Custom GPTs Don't "Know" What's in the KB

Here’s what I thought would be a straightforward use for custom GPTs. I loaded one up with the user manuals for some home appliances and equipment.

When queried to find out how much material I could put in my biogestor daily, it just made up an answer. Since I knew it was wrong, I asked it to read the pdf and then it produced the correct answer.

This kind of error makes the whole function next to useless. Sorry if that seems harsh, but I don’t know what else to say after two years it still can’t be relied upon in very fundamental ways.

Am I nuts? Because I keep finding these kindsof problems and very few seem to be talking about it or acknowledging them as real. People are legit talking about using AI to do scientific research and it cannot even handle a simple manual.

What am I missing here? Is it me?

1 Like

Hi @redchartreuse

You can use the following prompt in your custom GPT setup. In this example, the file is named ‘example.pdf’, but you can rename it according to your PDF file. Keep in mind that ChatGPT processes text within the file but cannot interpret accurately visuals in a PDF successfully. If you need assistance with visuals from the PDF, save the relevant page as an image and upload it.

{
  "name": "custom_pdf_reader_gpt",
  "description": "A GPT designed to answer queries based strictly on the uploaded file: example.pdf. For every query, it interprets abbreviations and terms based on the context of the document.",
  "instructions": {
    "system_message": "You are an assistant focused on the uploaded file 'example.pdf'. Interpret all abbreviations, short forms, and keywords based on the domain and context of the document. Do not use general knowledge or assumptions unless supported explicitly by the file.",
    "user_prompt_template": "The user has uploaded the file 'example.pdf' and asks: {user_query}. Search the file, interpret abbreviations within the field of {context}, and provide an accurate response based on its contents.",
    "behavioral_rules": [
      "1. For each query, search the file 'example.pdf' for relevant information.",
      "2. If the answer cannot be found in the file, state clearly that the information is not available in 'example.pdf'.",
      "3. Do not rely on general knowledge or assumptions; rely only on the file 'example.pdf'.",
      "4. Process and respond to queries efficiently and accurately, citing the relevant sections if necessary.",
      "5. Interpret all abbreviations and short forms according to the context of the uploaded file.",
      "6. Use the domain or field specified by the user (e.g., user manuals, coding, culture) to focus on meaning.",
      "7. If an abbreviation is ambiguous or not found in the file, explicitly state so."
    ]
  },
  "workflow": {
    "steps": [
      {
        "name": "file_search",
        "description": "Search the file 'example.pdf' for information relevant to the user's query.",
        "action": "Run a query on the file to retrieve specific and relevant content.",
        "fallback": "Inform the user that the requested information is not found in 'example.pdf'."
      },
      {
        "name": "response_generation",
        "description": "Generate a response based on the retrieved content from 'example.pdf'.",
        "action": "Summarize or explain the content in response to the user's query."
      }
    ]
  },
  "tools": ["file_search"],
  "constraints": {
    "response_length": "Keep responses concise and directly relevant to the user's query.",
    "memory_usage": "Do not store or reuse any extracted data across queries; process each query independently."
  }
}

I tested, and I see it reads file without asking.

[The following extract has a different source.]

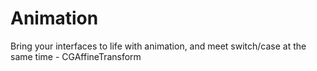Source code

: # Animation
Bring your interfaces to life with animation, and meet switch/case at the same time - CGAffineTransform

I hope it helps!


Thanks for this- although doesn’t this workaround underscore that there is a bug here?

Isn’t this function supposed to work on its own without having to fiddle with even more custom instructions?

Why do I need to explicitly instruct a computer program to perform the actions that are being claimed it can already do?

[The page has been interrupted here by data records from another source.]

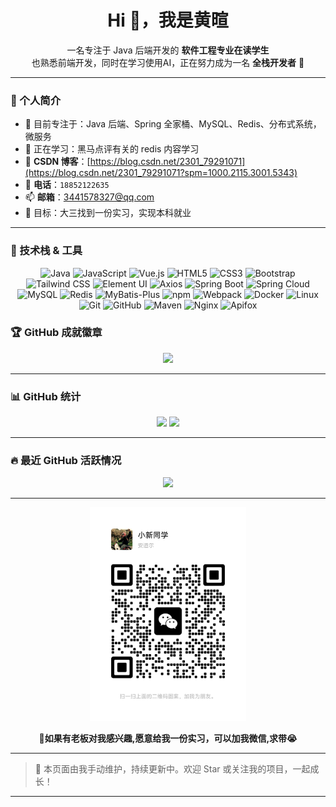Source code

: <h1 align="center">Hi 👋，我是黄暄</h1>

<p align="center">
一名专注于 Java 后端开发的 <b>软件工程专业在读学生</b><br/>
也熟悉前端开发，同时在学习使用AI，正在努力成为一名 <b>全栈开发者</b> 🚀
</p>

---

### 🚀 个人简介

- 🔭 目前专注于：Java 后端、Spring 全家桶、MySQL、Redis、分布式系统，微服务
- 🌱 正在学习：黑马点评有关的 redis 内容学习
- 💬 **CSDN 博客**：[https://blog.csdn.net/2301_79291071](https://blog.csdn.net/2301_79291071?spm=1000.2115.3001.5343)
- 📱 **电话**：`18852122635`
- 📫 **邮箱**：[3441578327@qq.com](mailto:3441578327@qq.com)
- 🎯 目标：大三找到一份实习，实现本科就业

---

### 🧰 技术栈 & 工具

<div align="center">
  <!-- 编程语言 -->
  <img src="https://img.shields.io/badge/Java-007396?style=flat&logo=java&logoColor=white" alt="Java"/>
  <img src="https://img.shields.io/badge/JavaScript-F7DF1E?style=flat&logo=javascript&logoColor=black" alt="JavaScript"/>
  
  <!-- 前端技术 -->
  <img src="https://img.shields.io/badge/Vue.js-4FC08D?style=flat&logo=vue.js&logoColor=white" alt="Vue.js"/>
  <img src="https://img.shields.io/badge/HTML5-E34F26?style=flat&logo=html5&logoColor=white" alt="HTML5"/>
  <img src="https://img.shields.io/badge/CSS3-1572B6?style=flat&logo=css3&logoColor=white" alt="CSS3"/>
  <img src="https://img.shields.io/badge/Bootstrap-7952B3?style=flat&logo=bootstrap&logoColor=white" alt="Bootstrap"/>
  <img src="https://img.shields.io/badge/Tailwind_CSS-38B2AC?style=flat&logo=tailwind-css&logoColor=white" alt="Tailwind CSS"/>
  <img src="https://img.shields.io/badge/Element-UI-20A0FF?style=flat&logo=element-ui&logoColor=white" alt="Element UI"/>
  <img src="https://img.shields.io/badge/Axios-5A29E4?style=flat&logo=axios&logoColor=white" alt="Axios"/> 
  
  <!-- 后端技术 -->
  <img src="https://img.shields.io/badge/Spring%20Boot-6DB33F?style=flat&logo=spring-boot&logoColor=white" alt="Spring Boot"/> 
  <img src="https://img.shields.io/badge/Spring%20Cloud-6DB33F?style=flat&logo=spring-cloud&logoColor=white" alt="Spring Cloud"/> 
  <img src="https://img.shields.io/badge/MySQL-4479A1?style=flat&logo=mysql&logoColor=white" alt="MySQL"/>
  <img src="https://img.shields.io/badge/Redis-DC382D?style=flat&logo=redis&logoColor=white" alt="Redis"/>
  <img src="https://img.shields.io/badge/MyBatis_Plus-009688?style=flat&logo=mybatis&logoColor=white&label=MyBatis-Plus" alt="MyBatis-Plus"/> 
  
  <!-- 工具与环境 -->
  <img src="https://img.shields.io/badge/npm-CB3837?style=flat&logo=npm&logoColor=white" alt="npm"/>
  <img src="https://img.shields.io/badge/Webpack-8DD6F9?style=flat&logo=webpack&logoColor=black" alt="Webpack"/>
  <img src="https://img.shields.io/badge/Docker-2496ED?style=flat&logo=docker&logoColor=white" alt="Docker"/>
  <img src="https://img.shields.io/badge/Linux-FCC624?style=flat&logo=linux&logoColor=black" alt="Linux"/>
  <img src="https://img.shields.io/badge/Git-F05032?style=flat&logo=git&logoColor=white" alt="Git"/>
  <img src="https://img.shields.io/badge/GitHub-181717?style=flat&logo=github&logoColor=white" alt="GitHub"/>
  <img src="https://img.shields.io/badge/Maven-C71A36?style=flat&logo=maven&logoColor=white" alt="Maven"/> 
  <img src="https://img.shields.io/badge/Nginx-009639?style=flat&logo=nginx&logoColor=white" alt="Nginx"/> 
  <img src="https://img.shields.io/badge/Apifox-FF2D55?style=flat&logo=apifox&logoColor=white" alt="Apifox"/> 
</div>


### 🏆 GitHub 成就徽章

<p align="center">
  <img src="https://github-profile-trophy.vercel.app/?username=05Huang&theme=gruvbox&row=2&column=4" />
</p>

---

### 📊 GitHub 统计

<p align="center">
  <img src="https://github-readme-stats.vercel.app/api?username=05Huang&show_icons=true&theme=radical" height="180"/>
  <img src="https://github-readme-stats.vercel.app/api/top-langs/?username=05Huang&layout=compact&theme=radical" height="180"/>
</p>

---

### 🔥 最近 GitHub 活跃情况

<p align="center">
  <img src="https://github-readme-streak-stats.herokuapp.com/?user=05Huang&theme=radical" />
</p>

---

<p align="center">
  <img src="mmqrcode1749388196762.png" width="250" />
</p>
<p align="center">
  <b>📱如果有老板对我感兴趣,愿意给我一份实习，可以加我微信,求带😭</b>
</p>

---

> 📌 本页面由我手动维护，持续更新中。欢迎 Star 或关注我的项目，一起成长！


---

Am I missing something? Or are we being lied to?

It’s not a bug, and we are not being lied.

AI can sometimes “hallucinate,” which means it might give wrong or confusing answers. This can happen especially when there’s a lot of text or when it gets a lot of information from the internet and mixes it up to respond to a question.

AI is built to help with tasks like coding, summarizing, solving problems, and more, using general knowledge. When you ask a question, AI gives an answer based on general knowledge unless you give specific instructions. New improved GPT-4o, I see it reads files and replies from files, but sometimes it uses general knowledge, unfortunately.

For example, I uploaded a file about East Africa and ask, “How many seasons are there in a year?” the AI answered, “There are four seasons: winter, spring, summer, and fall.” This answer is generally true, but it doesn’t apply to East Africa that is in the PDF file. In PDF file it is saying “In some areas there are two seasons: the rainy season and the dry season. In some areas, people talk about three seasons: The Long Rains (Masika), The Short Rains (Vuli), and The Dry Season (Kiangazi).”

To avoid this, we need to give clear and specific instructions or use custom prompts like;

Answer each question using only the information from the ABC.PDF file, and avoid using general knowledge. If the answer is not found in the ABC.PDF file, respond with, 'I’m sorry, I couldn’t find information about your question in the ABC.PDF file.

to help the AI give better and more accurate answers.